Monday, March 19, 2018

Current Status

Just a quick update as to the overall status of Broadside development


  • Art Assets
    • 100% Complete
  • Coding
    • 66% Complete
      • Major features yet to be implemented are city markets, the city ship fitting interface, player zone transfers, and player created trading companies
      • There's lots of minor code work in virtually all the other features still to do as well, but pretty much all of the high level features other than listed above have been more or less implemented
  • Implementing all ships and items in the game
    • 10% Complete
      • Has lots of dependencies on uncompleted code still, the market system being the majority of it
  • Building out all the terrain for the whole world for all zones
    • 1% Complete
      • The only dependency this is waiting on is the code for determining when a player should be moved to a new zone to be written, which is planned after the market system is complete

The game will start focusing more on game play testing and player feedback starting about 3 months from now.  The current plan is to follow that with an official closed beta before the end of this year. Whether to go with a soft launch open beta off our own site, an official "early access" release through Steam, or just a regular full on release will depend on how well the closed beta goes. 

Wednesday, March 14, 2018

Universal Game Time and the Day/Night Cycle

Recent development has all been around ship combat, and most recently creating item drops.  Next in that development is adding the UI interface to access item drops and choosing what you may want to move to your cargo hold, and the same interface will be used for gathering resources from the sea, such as fishing or whaling.  Following that will be a similar interface for managing cargo at ports, and outfitting your ship, and after that is done work will begin on the market system for buying and selling items at port.

I call what I've been in lately "item hell", because even though these are central components of the game, they are not very satisfying to work on, let alone extremely complicated and delicate systems.  After responding to a thread on the Unity forums about implementing a day/night cycle, I decided to go off on a tangent and do the same in Broadside right now instead of later.  A day/night cycle was always in the required features list for Broadside, so this was getting done sometime soon no matter what.  It also bothered me that this was the last remaining feature of the early prototype version of Broadside Online that has not been implemented in the current iteration.

Universal Game Time


So the world in Broadside is chopped up into a long series of zones, each managed by their own server instance.  Broadside is a game that will cover the entire world, at least what is accessible from the oceans, so I wanted the day/night cycle to reflect that.  So when you are in the same zone as London, it will be a completely different time of day than in Bombay.

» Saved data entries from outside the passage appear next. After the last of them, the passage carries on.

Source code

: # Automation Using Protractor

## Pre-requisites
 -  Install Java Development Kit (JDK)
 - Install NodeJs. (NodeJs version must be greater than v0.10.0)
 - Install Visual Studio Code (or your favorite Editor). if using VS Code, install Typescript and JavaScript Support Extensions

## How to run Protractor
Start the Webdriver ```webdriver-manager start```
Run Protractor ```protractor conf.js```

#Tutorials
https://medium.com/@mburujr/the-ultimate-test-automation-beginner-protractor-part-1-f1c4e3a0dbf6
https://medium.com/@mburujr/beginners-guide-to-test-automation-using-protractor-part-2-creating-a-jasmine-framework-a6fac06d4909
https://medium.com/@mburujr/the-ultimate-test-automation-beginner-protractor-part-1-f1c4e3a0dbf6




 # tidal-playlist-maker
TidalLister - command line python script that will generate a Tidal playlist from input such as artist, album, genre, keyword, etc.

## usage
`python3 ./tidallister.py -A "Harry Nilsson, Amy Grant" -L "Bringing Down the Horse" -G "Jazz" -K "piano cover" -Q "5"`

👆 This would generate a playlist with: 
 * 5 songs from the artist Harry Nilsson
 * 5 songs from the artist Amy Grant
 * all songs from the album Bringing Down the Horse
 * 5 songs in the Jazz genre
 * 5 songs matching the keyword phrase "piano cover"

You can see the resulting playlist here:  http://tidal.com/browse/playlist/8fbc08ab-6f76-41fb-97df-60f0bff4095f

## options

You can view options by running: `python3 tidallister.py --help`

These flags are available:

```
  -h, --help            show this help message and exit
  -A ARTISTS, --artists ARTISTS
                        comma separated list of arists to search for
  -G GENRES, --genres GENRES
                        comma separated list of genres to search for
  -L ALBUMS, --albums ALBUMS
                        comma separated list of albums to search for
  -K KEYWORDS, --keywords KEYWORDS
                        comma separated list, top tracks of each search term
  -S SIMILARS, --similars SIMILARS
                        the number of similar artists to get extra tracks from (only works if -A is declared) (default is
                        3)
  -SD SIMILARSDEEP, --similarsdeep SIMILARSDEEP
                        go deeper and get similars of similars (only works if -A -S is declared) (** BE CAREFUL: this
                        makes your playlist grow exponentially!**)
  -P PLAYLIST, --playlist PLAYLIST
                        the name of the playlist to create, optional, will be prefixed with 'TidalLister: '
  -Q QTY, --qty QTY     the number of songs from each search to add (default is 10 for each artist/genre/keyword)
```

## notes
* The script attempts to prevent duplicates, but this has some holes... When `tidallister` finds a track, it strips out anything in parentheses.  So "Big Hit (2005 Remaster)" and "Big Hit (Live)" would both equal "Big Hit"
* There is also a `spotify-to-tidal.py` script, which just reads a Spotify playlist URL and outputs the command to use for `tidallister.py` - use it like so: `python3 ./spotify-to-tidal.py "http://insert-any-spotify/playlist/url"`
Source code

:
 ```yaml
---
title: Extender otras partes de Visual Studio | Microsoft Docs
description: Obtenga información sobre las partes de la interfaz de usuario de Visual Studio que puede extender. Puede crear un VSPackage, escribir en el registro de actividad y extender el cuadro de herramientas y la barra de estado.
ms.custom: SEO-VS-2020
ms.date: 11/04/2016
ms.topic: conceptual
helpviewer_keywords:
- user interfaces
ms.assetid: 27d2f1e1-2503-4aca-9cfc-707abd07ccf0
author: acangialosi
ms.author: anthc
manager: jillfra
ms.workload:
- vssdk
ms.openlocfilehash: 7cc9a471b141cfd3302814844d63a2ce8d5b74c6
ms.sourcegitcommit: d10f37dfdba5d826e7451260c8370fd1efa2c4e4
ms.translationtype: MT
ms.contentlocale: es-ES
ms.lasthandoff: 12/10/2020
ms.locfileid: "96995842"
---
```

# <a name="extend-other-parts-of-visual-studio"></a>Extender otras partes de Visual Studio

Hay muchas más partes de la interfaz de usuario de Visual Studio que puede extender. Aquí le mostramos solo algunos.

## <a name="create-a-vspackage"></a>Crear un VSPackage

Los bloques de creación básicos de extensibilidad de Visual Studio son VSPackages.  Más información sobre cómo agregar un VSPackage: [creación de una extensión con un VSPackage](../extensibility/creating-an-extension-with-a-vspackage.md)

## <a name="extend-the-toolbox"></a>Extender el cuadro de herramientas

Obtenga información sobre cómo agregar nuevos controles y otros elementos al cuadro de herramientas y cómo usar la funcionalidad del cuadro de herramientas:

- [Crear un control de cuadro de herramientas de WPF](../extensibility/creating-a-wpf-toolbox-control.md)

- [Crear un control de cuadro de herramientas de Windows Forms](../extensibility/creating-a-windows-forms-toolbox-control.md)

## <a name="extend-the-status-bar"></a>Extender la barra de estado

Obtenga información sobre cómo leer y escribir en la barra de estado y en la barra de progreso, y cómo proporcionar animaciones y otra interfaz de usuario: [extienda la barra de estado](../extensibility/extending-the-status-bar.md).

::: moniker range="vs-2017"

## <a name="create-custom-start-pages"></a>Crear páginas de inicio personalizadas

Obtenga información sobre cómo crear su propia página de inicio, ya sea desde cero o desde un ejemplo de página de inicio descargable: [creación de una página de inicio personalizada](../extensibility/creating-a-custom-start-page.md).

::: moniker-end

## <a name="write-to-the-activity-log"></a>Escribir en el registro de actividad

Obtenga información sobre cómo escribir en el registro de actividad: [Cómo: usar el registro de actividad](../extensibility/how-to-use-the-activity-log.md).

Most zone servers though are not active at any given time.  The world is so huge, that it is silly to be wasting server resources simulating a zone if no player is currently occupying it.  So zones will be started and stopped all the time as players move around the game world.  There needs to be some central authority on the time of day for the game world even when a zone server is offline, so it will know what time of day it is when it eventually starts up.  The Tracker server mentioned in an early blog entry is that server.

So the Tracker server will maintain what I call Universal Game Time.  This is the time of day in seconds at longitude 0.  Effectively London time for this discussion.  When the Tracker server starts up it will always be UGT 0, which is midnight in London, and the Tracker server continually increments this at a multiple of real time.  Right now the plan is to have an entire day/night cycle take 2 hours, but that is easily adjustable when getting to the later polishing phase of development.

When a zone server starts up, it already makes a connection to the Tracker server for other reasons, such as player chat functionality and character skills updates.  Now when a zone server first connects, the Tracker server will respond with the current UGT.  The zone server then applies an offset to the UGT based on roughly what longitude the contents of the zone server represent.  The zone server then increments its own local time independently using its TimeController.  To avoid drift from UGT over long running periods, the Tracker server will periodically send updates to all active zone servers.

When a client connects to the zone server, one of the last things it does is spawn the player's ship object.  This occurs after everything else is set up, including the client copy of the TimeController, so is the perfect time to tell the client what local time it is.  Once the client receives the local time, it orients the directional light (the sun), and adjusts global illumination and fog colors to match the current time.  The client copy of TimeController then increments local time on its own, receiving updates at noon and midnight from the zone server to correct any drift.  The TimeController on the client continually adjusts the sun direction and all other day/night cycle variables, and also handles requests from objects with torches to tell them whether they should be lit or not.

Not too complicated, just thought you might think it was a bit interesting how the system works.